Records for the exercise ->
________________________

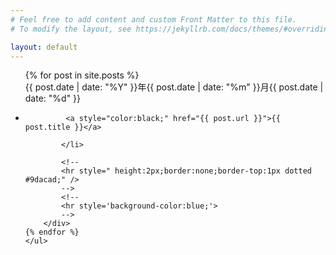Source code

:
 ```yaml
---
# Feel free to add content and custom Front Matter to this file.
# To modify the layout, see https://jekyllrb.com/docs/themes/#overriding-theme-defaults

layout: default
---
```

<div class="">
	<ul>
	  {% for post in site.posts %}
		<div class="li_container">
			<div class="li_container_date">{{ post.date | date: "%Y" }}年{{ post.date | date: "%m" }}月{{ post.date | date: "%d" }}</div>
			<li>
			  
			 <a style="color:black;" href="{{ post.url }}">{{ post.title }}</a>
			 
			</li>
			
			<!--
			<hr style=" height:2px;border:none;border-top:1px dotted #9dacad;" />
			-->
			<!--
			<hr style='background-color:blue;'>
			-->
		</div>
	{% endfor %}
	</ul>
</div>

________________________

Try it ->
Copy each line above containing the string "post".

Final answer ->
	  {% for post in site.posts %}
			<div class="li_container_date">{{ post.date | date: "%Y" }}年{{ post.date | date: "%m" }}月{{ post.date | date: "%d" }}</div>
			 <a style="color:black;" href="{{ post.url }}">{{ post.title }}</a>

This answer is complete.